What About Low-Carb Research?
And the research? Since low carb “died” we’ve had a huge, major, long-term study demonstrating that a low fat diet has no beneficial effect. We’ve had a study demonstrating that the Atkins diet not only caused greater weight loss than Ornish, the Zone, or the 10% fat, 60% carb LEARN diet, but also resulted in much greater improvement in cholesterol and triglyceride ratios and blood pressure. We’ve had it demonstrated that a ketogenic (ie, very low carb) diet is far more effective than a low glycemic index diet for improving blood sugar control in diabetics. And that’s just a few of the positive studies.
Yet I’ll bet you’ve seen headlines like ‘Low carb diet affects brain function,” “Big, carb-heavy diet aids weight loss,” and “Study shows it’s all about calories.” All of these stories got a lot of play in recent months – and all of the studies were laughably bad. The study that “proved” a low carb diet reduces short term memory looked at people in the first week of Atkins induction – in other words, when they were still going through carb withdrawal, and their bodies were still in the process of up-regulating the enzymes needed to burn fat for fuel. I’d bet most people don’t think so well the first week after they quit smoking, either, but I don’t know anyone who’s citing that as a reason to keep lighting up. (By the way, this study also showed that the low carbers had an increased ability to focus, but I didn’t see that in a single headline.)
The “Big Breakfast” study was so flawed it was embarrassing; they didn’t even get the math right. It set up a straw man of a “low carb diet” that bore no resemblance to how we actually eat – under 1000 calories per day, just 51 grams of protein, a teeny breakfast.

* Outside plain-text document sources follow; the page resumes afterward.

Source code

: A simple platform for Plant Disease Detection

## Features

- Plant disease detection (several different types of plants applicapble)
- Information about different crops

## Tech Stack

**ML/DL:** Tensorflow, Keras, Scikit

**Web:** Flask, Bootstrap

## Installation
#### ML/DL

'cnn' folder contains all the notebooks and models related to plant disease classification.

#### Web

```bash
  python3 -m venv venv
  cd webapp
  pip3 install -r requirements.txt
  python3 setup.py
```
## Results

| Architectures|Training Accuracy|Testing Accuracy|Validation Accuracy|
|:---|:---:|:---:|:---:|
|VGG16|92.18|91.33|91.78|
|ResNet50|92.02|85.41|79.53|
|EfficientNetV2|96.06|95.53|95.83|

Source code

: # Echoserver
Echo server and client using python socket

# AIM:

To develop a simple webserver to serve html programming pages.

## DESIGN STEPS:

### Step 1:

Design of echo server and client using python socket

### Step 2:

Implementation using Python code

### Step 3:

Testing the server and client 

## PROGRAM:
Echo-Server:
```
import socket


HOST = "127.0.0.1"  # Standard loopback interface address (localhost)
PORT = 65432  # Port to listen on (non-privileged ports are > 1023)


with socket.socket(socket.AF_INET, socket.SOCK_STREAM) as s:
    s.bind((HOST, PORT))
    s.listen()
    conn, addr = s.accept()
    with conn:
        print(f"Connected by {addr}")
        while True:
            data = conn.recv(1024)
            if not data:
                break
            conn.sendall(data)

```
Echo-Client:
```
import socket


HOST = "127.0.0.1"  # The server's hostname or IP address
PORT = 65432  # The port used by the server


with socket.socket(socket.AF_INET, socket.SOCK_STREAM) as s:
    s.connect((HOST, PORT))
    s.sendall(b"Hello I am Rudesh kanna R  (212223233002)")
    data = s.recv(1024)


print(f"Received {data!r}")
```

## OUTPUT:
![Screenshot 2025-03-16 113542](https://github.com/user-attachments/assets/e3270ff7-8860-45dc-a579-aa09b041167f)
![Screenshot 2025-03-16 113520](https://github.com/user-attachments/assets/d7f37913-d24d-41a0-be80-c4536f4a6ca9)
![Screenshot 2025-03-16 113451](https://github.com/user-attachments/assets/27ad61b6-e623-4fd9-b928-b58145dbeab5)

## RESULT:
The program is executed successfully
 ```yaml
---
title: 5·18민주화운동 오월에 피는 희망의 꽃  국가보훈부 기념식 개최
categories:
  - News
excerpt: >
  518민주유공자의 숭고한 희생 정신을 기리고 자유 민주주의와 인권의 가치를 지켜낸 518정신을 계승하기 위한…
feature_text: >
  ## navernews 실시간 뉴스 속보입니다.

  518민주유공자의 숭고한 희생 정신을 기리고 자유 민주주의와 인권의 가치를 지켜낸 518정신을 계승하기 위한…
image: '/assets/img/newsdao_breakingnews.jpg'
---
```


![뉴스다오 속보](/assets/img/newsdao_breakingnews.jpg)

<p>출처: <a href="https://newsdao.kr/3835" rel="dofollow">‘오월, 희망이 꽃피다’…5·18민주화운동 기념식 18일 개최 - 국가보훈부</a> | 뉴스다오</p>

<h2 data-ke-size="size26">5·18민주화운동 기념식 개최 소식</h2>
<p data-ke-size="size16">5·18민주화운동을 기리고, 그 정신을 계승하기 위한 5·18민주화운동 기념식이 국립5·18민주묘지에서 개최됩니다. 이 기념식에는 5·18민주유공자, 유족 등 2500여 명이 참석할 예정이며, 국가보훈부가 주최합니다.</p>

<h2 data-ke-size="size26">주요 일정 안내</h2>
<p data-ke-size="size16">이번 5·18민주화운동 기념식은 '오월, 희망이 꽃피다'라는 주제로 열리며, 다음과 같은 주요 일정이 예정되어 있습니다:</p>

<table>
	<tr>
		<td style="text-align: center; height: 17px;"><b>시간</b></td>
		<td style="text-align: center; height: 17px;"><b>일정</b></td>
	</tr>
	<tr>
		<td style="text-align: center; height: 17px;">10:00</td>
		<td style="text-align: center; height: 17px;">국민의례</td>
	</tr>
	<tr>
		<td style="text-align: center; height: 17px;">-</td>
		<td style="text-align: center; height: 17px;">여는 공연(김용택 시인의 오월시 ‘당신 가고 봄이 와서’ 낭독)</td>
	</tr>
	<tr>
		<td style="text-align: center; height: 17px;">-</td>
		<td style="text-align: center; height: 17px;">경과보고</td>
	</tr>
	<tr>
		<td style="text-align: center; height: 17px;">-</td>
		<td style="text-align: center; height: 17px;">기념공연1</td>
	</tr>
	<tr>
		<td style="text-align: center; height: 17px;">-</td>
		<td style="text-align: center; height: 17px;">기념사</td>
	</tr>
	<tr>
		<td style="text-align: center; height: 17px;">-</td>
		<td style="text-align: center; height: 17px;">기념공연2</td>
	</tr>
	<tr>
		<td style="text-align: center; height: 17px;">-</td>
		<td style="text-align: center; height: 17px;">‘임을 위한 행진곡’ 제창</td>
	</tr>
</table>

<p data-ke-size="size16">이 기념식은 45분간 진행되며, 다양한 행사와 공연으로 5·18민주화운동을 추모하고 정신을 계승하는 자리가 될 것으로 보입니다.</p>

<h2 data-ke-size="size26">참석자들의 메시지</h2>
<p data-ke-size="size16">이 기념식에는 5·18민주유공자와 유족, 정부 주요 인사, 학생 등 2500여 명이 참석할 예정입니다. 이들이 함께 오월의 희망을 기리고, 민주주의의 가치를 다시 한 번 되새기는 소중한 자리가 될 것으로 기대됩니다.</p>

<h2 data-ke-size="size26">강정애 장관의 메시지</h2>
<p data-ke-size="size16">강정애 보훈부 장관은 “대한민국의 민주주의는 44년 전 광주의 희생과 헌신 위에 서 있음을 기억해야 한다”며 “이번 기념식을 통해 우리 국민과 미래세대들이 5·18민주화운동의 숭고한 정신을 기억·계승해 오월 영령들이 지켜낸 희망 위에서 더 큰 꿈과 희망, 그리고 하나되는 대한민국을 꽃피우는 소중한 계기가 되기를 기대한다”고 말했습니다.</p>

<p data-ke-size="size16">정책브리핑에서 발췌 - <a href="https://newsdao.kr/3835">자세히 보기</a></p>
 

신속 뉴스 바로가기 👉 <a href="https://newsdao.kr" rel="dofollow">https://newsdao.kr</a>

And there were so many variables that drawing any sort of conclusion, other than “this “researcher” is a dishonest moron” was impossible.
Do Only Calories Count?
As for the “only calories count” study, the articles liked to claim that the study showed that it didn’t matter if a diet was low carb or low fat, just how many calories it contained. Except that not a single participant was actually on a low carb diet; the lowest was still over 100 grams of carbohydrate per day.
These are the sort of studies the media latch onto to trumpet the failure of low carbing. If you pay attention, it’s really quite over-the-top. It’s hard not to think there’s an agenda.
I confess to dark thoughts more becoming a tin-foil-hat conspiracy theorist. There are just so many people and so many industries who have very good reasons to want low carb to go away. The food processing industry, the soft drink manufacturers, the drug companies, all would lose vast amounts of money if everybody stopped eating sugary, starchy garbage. And those three industries represent a huge whack of the money spent on the advertising that supports the media, creating another industry with a vested interest.
And What do the Doctors Say?
And of course there are millions of doctors, registered dieticians, and other health professionals who have spent a decade or three telling people that the road to health and wellness lies through restricting fat and cholesterol, shunning red meat, and chowing down on whole grains. It has to be hard to face the dawning realization that you might have been making people sicker all these years.
In short, there are a whole lot of people who need low carb to be wrong. Oh, I’m not suggesting that there’s a big cabal of cigar-smoking industrialists, gathering in a walnut-paneled boardroom somewhere and plotting the demise of low carb dieting. Just that there are many, many powerful reasons for a whole lot of individuals to have a bias against it.
Please, keep that in mind when someone tells you that “fad diet” is dead.